Taxpayer Funds Oversight and Accountability Act
Taxpayer Funds Oversight and Accountability Act would overhaul how the federal government manages and reports on financial management. The bill shifts the governmentwide financial management plan from a 5-year horizon to a 4-year horizon and empowers agency Chief Financial Officers (CFOs) to lead broader efforts—covering budget formulation, performance measurement, cost data, internal controls, and financial systems. It requires agency plans to implement the 4-year plan within 90 days of the governmentwide plan’s issuance, to include performance-based metrics, and to be publicly available. The act also imposes annual (and public) financial management status reporting aligned with the federal budget process, expands audit expectations to stress internal controls and cost-information, and strengthens transparency by requiring agencies to publish spending data and track compliance with key financial management laws. In short, the bill aims to raise accountability, link performance to costs, and provide more frequent, public-facing financial management information.
Key Points
- 1Expands the Chief Financial Officer’s duties to lead budget formulation, performance and cost integration, internal controls, financial systems, and other areas designated by OMB; requires CFOs to oversee internal controls and to prepare agency plans implementing the 4-year governmentwide plan.
- 2Replaces the 5-year governmentwide financial management plan with a 4-year plan, developed in consultation with cross-agency councils (CFO, CIO, Data Officer, Acquisition Officers, etc.) and public-facing; requires inclusion of performance-based metrics and a strategy for sharing systems and eliminating duplicative activities.
- 3Requires agency plans to be completed within 90 days of the governmentwide plan’s issuance and to be revised as needed; plans must be publicly available and submitted to agency heads, OMB, GAO, and Congress.
- 4Mandates an annual financial management status report, starting 6 months after enactment (and annually with the federal budget submission), detailing progress toward the 4-year plan, updated cost estimates, agency performance against metrics, recent financial statements and audits, internal control status, and compliance with major financial management laws; includes a public-facing component.

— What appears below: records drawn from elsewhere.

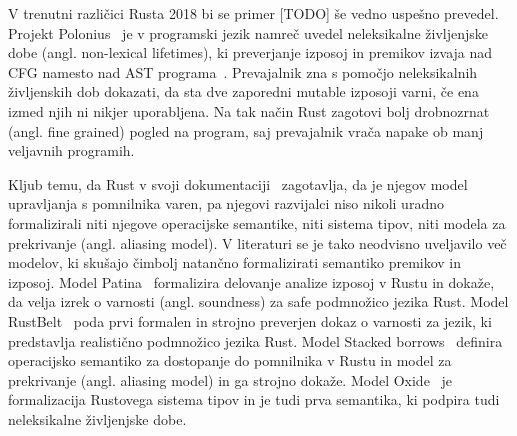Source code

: V trenutni različici Rusta 2018 bi se primer [TODO] še vedno uspešno prevedel. Projekt Polonius~\cite{Matsakis_2018, Matsakis_et_al_2022} je v programski jezik namreč uvedel neleksikalne življenjske dobe (angl. non-lexical lifetimes), ki preverjanje izposoj in premikov izvaja nad CFG namesto nad AST programa~\cite{Oxide, StackedBorrows}. Prevajalnik zna s pomočjo neleksikalnih življenskih dob dokazati, da sta dve zaporedni mutable izposoji varni, če ena izmed njih ni nikjer uporabljena. Na tak način Rust zagotovi bolj drobnozrnat (angl. fine grained) pogled na program, saj prevajalnik vrača napake ob manj veljavnih programih.

Kljub temu, da Rust v svoji dokumentaciji~\cite{} zagotavlja, da je njegov model upravljanja s pomnilnika varen, pa njegovi razvijalci niso nikoli uradno formalizirali niti njegove operacijske semantike, niti sistema tipov, niti modela za prekrivanje (angl. aliasing model). V literaturi se je tako neodvisno uveljavilo več modelov, ki skušajo čimbolj natančno formalizirati semantiko premikov in izposoj. Model Patina~\cite{reed2015patina} formalizira delovanje analize izposoj v Rustu in dokaže, da velja izrek o varnosti (angl. soundness) za safe podmnožico jezika Rust. Model RustBelt~\cite{10.1145/3158154} poda prvi formalen in strojno preverjen dokaz o varnosti za jezik, ki predstavlja realistično podmnožico jezika Rust. Model Stacked borrows~\cite{StackedBorrows} definira operacijsko semantiko za dostopanje do pomnilnika v Rustu in model za prekrivanje (angl. aliasing model) in ga strojno dokaže. Model Oxide~\cite{Oxide} je formalizacija Rustovega sistema tipov in je tudi prva semantika, ki podpira tudi neleksikalne življenjske dobe. 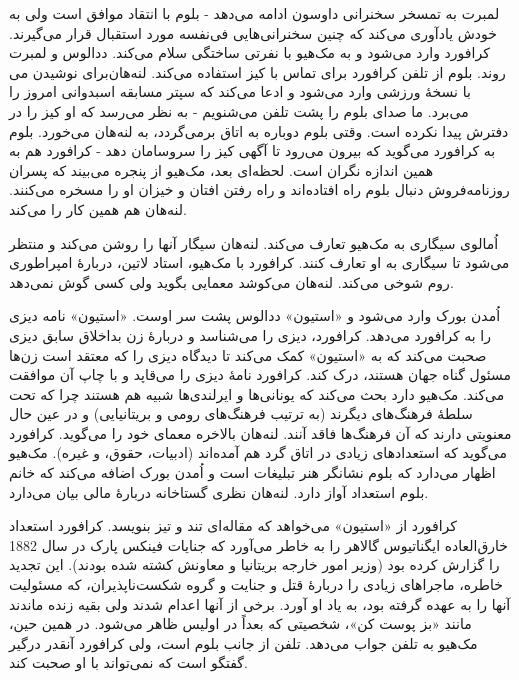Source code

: \documentclass[12pt]{book}
\newcommand{\noun}[1]{«{#1}»}
\begin{document}
    لمبرت به تمسخر سخنرانی داوسون ادامه می‌دهد - بلوم با انتقاد موافق است ولی به خودش یادآوری می‌کند که چنین سخنرانی‌هایی فی‌نفسه مورد استقبال قرار می‌گیرند. کرافورد وارد می‌شود و به مک‌هیو با نفرتی ساختگی سلام می‌کند. ددالوس و لمبرت برای نوشیدن می‎‌روند. بلوم از تلفن کرافورد برای تماس با کیز استفاده می‌کند. لنه‌هان با نسخۀ ورزشی وارد می‌شود و ادعا می‌کند که سپتر مسابقه اسبدوانی امروز را می‌برد. ما صدای بلوم را پشت تلفن می‌شنویم - به نظر می‌رسد که او کیز را در دفترش پیدا نکرده است. وقتی بلوم دوباره به اتاق برمی‌گردد، به لنه‌هان می‌خورد. بلوم به کرافورد می‌گوید که بیرون می‌رود تا آگهی کیز را سروسامان دهد - کرافورد هم به همین اندازه نگران است. لحظه‌ای بعد، مک‌هیو از پنجره می‌بیند که پسران روزنامه‌فروش دنبال بلوم راه افتاده‌اند و راه رفتن افتان و خیزان او را مسخره می‌کنند. لنه‌هان هم همین کار را می‌کند.

    اُمالوی سیگاری به مک‌هیو تعارف می‌کند. لنه‌هان سیگار آنها را روشن می‌کند و منتظر می‌شود تا سیگاری به او تعارف کنند. کرافورد با مک‌هیو، استاد لاتین، دربارۀ امپراطوری روم شوخی می‌کند. لنه‌هان می‌کوشد معمایی بگوید ولی کسی گوش نمی‌دهد.

    اُمدن بورک وارد می‌شود و \noun{استیون} ددالوس پشت سر اوست. \noun{استیون} نامه دیزی را به کرافورد می‌دهد. کرافورد، دیزی را می‌شناسد و دربارۀ زن بداخلاق سابق دیزی صحبت می‌کند که به \noun{استیون} کمک می‌کند تا دیدگاه دیزی را که معتقد است زن‌ها مسئول گناه جهان هستند، درک کند. کرافورد نامۀ دیزی را می‌قاپد و با چاپ آن موافقت می‌کند. مک‌هیو دارد بحث می‌کند که یونانی‌ها و ایرلندی‌ها شبیه هم هستند چرا که تحت سلطۀ فرهنگ‌های دیگرند (به ترتیب فرهنگ‌های رومی و بریتانیایی) و در عین حال معنویتی دارند که آن فرهنگ‌ها فاقد آنند. لنه‌هان بالاخره معمای خود را می‌گوید. کرافورد می‌گوید که استعدادهای زیادی در اتاق گرد هم آمده‌اند (ادبیات، حقوق، و غیره). مک‌هیو اظهار می‌دارد که بلوم نشانگر هنر تبلیغات است و اُمدن بورک اضافه می‌کند که خانم بلوم استعداد آواز دارد. لنه‌هان نظری گستاخانه دربارۀ مالی بیان می‌دارد.

    کرافورد از \noun{استیون} می‌خواهد که مقاله‌ای تند و تیز بنویسد. کرافورد استعداد خارق‌العاده ایگناتیوس گالاهر را به خاطر می‌آورد که جنایات فینکس پارک در سال 1882 را گزارش کرده بود (وزیر امور خارجه بریتانیا و معاونش کشته شده بودند).  این تجدید خاطره، ماجراهای زیادی را دربارۀ قتل و جنایت و گروه شکست‌ناپذیران، که مسئولیت آنها را به عهده گرفته بود، به یاد او آورد. برخی از آنها اعدام شدند ولی بقیه زنده ماندند مانند «بز پوست کن»، شخصیتی که بعداً در اولیس ظاهر می‌شود. در همین حین، مک‌هیو به تلفن جواب می‌دهد. تلفن از جانب بلوم است، ولی کرافورد آنقدر درگیر گفتگو است که نمی‌تواند با او صحبت کند.
\end{document}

- 5Strengthens audit requirements: auditors must evaluate and test the design and operating effectiveness of internal controls over financial reporting and key financial information, and report any deficiencies; for agencies without an IG, an independent external auditor conducts the audit.
- 6Adds a Deputy Chief Financial Officer vacancy rule: if the CFO position is vacant, the Deputy CFO acts as CFO.
- 7Includes technical conforming changes to align with broader statutory frameworks (e.g., Federal Financial Management Improvement Act, reporting requirements, and cross-references to 5 U.S.C. provisions).